I bought low, sold high, and still lost a small fortune, yet I made out like a bandit compared with the people who bought my home, who were stuck with even higher monthly payments, taxes, property insurance, title insurance, and utilities, yet now own a home that is worth less than half what they paid for it. Ouch! That is very bad news for them, but if they could sell (or just walk away from their mortgage), the good news is that they could buy a comparable home for less than half what they paid for that one. That means significantly lower monthly payments, taxes, and insurance.
The morality of walking away from your mortgage
A scholar of behavioral economics and the law said, “Wall Street gets to maximize profits and minimize losses irrespective of concerns about morality, while Main Street is told to keep their promises.”
What would happen if home prices really fell?
If home prices fell precipitously (say, the average home cost $5000), almost everyone could live where they wanted: perhaps closer to work, perhaps in an area of breathtaking natural beauty, or perhaps in a warmer region during the winter. Taxes, insurance, and the myriad other expenses of home ownership would magnify the savings so most people could work much less without compromising their lifestyles.

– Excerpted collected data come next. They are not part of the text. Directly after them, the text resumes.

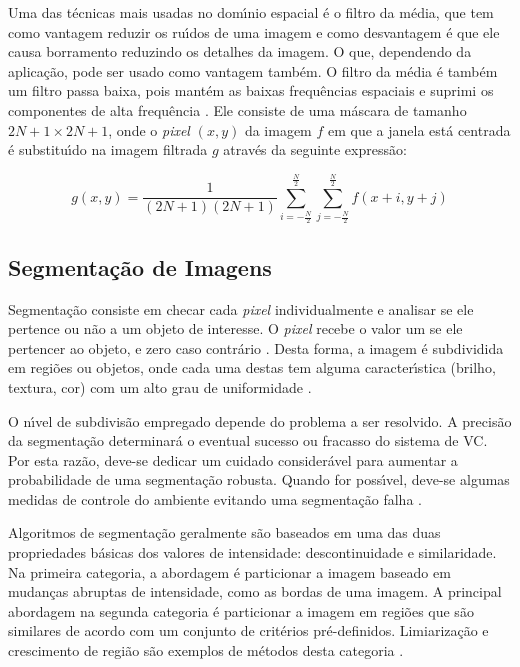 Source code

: Uma das t\'{e}cnicas mais usadas no dom\'{\i}nio espacial \'{e} o filtro da m\'{e}dia, que tem como vantagem reduzir os ru\'{\i}dos de uma imagem e como 
desvantagem \'{e} que ele causa borramento reduzindo os detalhes da imagem. O que, dependendo da aplica\c{c}\~{a}o, pode ser usado como 
vantagem tamb\'{e}m. O filtro da m\'{e}dia \'{e} tamb\'{e}m um filtro passa baixa, pois mant\'{e}m as baixas frequ\^{e}ncias espaciais e suprimi os 
componentes de alta frequ\^{e}ncia \cite{NIXON:2002}. Ele consiste de uma m\'{a}scara de tamanho $2N + 1 \times 2N + 1$, onde o 
\emph{pixel} $(x,y)$ da imagem $f$ em que a janela est\'{a} centrada \'{e} substitu\'{\i}do na imagem filtrada $g$ atrav\'{e}s da seguinte 
express\~{a}o:

\begin{equation}
\label{EQU:FILTMED}
g(x,y) = \frac{1}{(2N + 1)(2N + 1)}\sum\limits_{i=-\frac{N}{2}}^{\frac{N}{2}}\sum\limits_{j=-\frac{N}{2}}^{\frac{N}{2}} f(x + i, y 
+ j)
\end{equation}

\subsection{Segmenta\c{c}\~{a}o de Imagens}

Segmenta\c{c}\~{a}o consiste em checar cada \emph{pixel} individualmente e analisar se ele pertence ou n\~{a}o a um objeto de interesse. O 
\emph{pixel} recebe o valor um se ele pertencer ao objeto, e zero caso contr\'{a}rio \cite{JAHNE:2005}. Desta forma, a imagem \'{e} 
subdividida em regi\~{o}es ou objetos, onde cada uma destas tem alguma caracter\'{\i}stica (brilho, textura, cor) com um alto grau de 
uniformidade \cite{DAVIES:2004}.

O n\'{\i}vel de subdivis\~{a}o empregado depende do problema a ser resolvido. A precis\~{a}o da segmenta\c{c}\~{a}o determinar\'{a} o eventual sucesso ou 
fracasso do sistema de \ac{VC}. Por esta raz\~{a}o, deve-se dedicar um cuidado consider\'{a}vel para aumentar a probabilidade de uma 
segmenta\c{c}\~{a}o robusta. Quando for poss\'{\i}vel, deve-se algumas medidas de controle do ambiente evitando uma segmenta\c{c}\~{a}o falha 
\cite{GONZALEZ:2007}.

Algoritmos de segmenta\c{c}\~{a}o geralmente s\~{a}o baseados em uma das duas propriedades b\'{a}sicas dos valores de intensidade: descontinuidade 
e similaridade. Na primeira categoria, a abordagem \'{e} particionar a imagem baseado em mudan\c{c}as abruptas de intensidade, como as 
bordas de uma imagem. A principal abordagem na segunda categoria \'{e} particionar a imagem em regi\~{o}es que s\~{a}o similares de acordo com 
um conjunto de crit\'{e}rios pr\'{e}-definidos. Limiariza\c{c}\~{a}o e crescimento de regi\~{a}o s\~{a}o exemplos de m\'{e}todos desta categoria 
\cite{GONZALEZ:2007}.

How about living in this home? :-)
Realistically, home prices will likely always be so high they will remain the major stumbling block that stands between people and their desire to live good lives without working like slaves. Is there a way to avoid this impediment that doesn't require pixie dust or winning the lottery?
Yes. As I proved in Microhome Living, even in good times, the economics of traditional home ownership are such that buying a home is equivalent to putting a chain around your ankle and dooming yourself to spend much more of your life working than having fun. In our eagerness to acquire stuff, we often sentence ourselves to lives in which we have little free time to enjoy those things, not to mention what is even more important: our friends and families.
Every great crisis is potentially a great opportunity to rethink if we're on the right track, but too many folks are too eager to have everything return to the way it was a few years ago. My advice is to read my Microhome Living book, then put your feet up and really think about the lifestyle that would make you happiest.
Selling a microhome that you built is almost guaranteed to reap a true profit (not an illusory one), so for the millions of people out of work, wondering what to do, I suggest thinking outside the box. Owning a microhome triggers savings that snowball, yielding surprising benefits.
You can work your fingers to the bone as most people do, but will that truly make you happy? I live near an upscale yuppie town filled with lots of stuff and many homes that make McMansions seem shabby, yet when I go to town, I rarely see people smiling or looking happy and content, nor did I see any more joy before the bubble burst.
I discovered various ways to naturally boost happiness. Coupled with my microhome living concept, people could have more fun than they ever imagined. Why not break free from the lifestyle inertia set down by prior generations that set out a path that leads few people to where they want to go? Why not instead think for yourself?